◆ Task details: Below is a listing. Gather each line of it that contains "vnode".

== Segment start ==

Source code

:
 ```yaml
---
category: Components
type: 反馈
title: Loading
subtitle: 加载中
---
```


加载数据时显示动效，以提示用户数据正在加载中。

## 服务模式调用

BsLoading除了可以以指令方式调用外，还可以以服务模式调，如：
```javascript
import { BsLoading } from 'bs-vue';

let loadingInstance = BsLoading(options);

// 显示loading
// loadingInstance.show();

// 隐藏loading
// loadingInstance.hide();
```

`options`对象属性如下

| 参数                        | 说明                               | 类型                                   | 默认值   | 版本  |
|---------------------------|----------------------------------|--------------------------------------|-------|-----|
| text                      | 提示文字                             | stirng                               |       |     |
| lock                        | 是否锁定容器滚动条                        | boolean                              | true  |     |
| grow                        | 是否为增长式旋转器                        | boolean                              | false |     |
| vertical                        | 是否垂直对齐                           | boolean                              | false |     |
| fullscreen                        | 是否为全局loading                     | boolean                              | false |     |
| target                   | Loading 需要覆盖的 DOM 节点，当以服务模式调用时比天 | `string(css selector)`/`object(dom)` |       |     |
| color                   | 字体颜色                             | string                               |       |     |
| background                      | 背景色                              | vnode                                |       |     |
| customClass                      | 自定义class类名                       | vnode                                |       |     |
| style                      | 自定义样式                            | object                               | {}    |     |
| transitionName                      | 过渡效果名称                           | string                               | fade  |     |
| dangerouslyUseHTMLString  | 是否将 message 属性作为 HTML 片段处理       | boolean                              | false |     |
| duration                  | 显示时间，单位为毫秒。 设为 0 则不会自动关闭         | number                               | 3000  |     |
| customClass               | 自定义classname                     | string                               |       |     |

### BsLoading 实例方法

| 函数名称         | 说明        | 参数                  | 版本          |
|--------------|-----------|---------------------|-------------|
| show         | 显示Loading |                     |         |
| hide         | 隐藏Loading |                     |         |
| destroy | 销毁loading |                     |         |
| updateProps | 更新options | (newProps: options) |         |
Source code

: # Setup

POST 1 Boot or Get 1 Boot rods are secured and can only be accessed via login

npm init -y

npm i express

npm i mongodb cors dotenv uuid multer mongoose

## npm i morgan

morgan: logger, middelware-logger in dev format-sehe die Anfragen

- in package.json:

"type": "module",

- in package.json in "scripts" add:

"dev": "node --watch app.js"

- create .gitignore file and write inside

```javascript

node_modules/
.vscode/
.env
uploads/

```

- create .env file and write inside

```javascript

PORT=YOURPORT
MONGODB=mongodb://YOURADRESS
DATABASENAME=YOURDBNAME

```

== Segment end ==

◆ Output for this task:
| background                      | 背景色                              | vnode                                |       |     |
| customClass                      | 自定义class类名                       | vnode                                |       |     |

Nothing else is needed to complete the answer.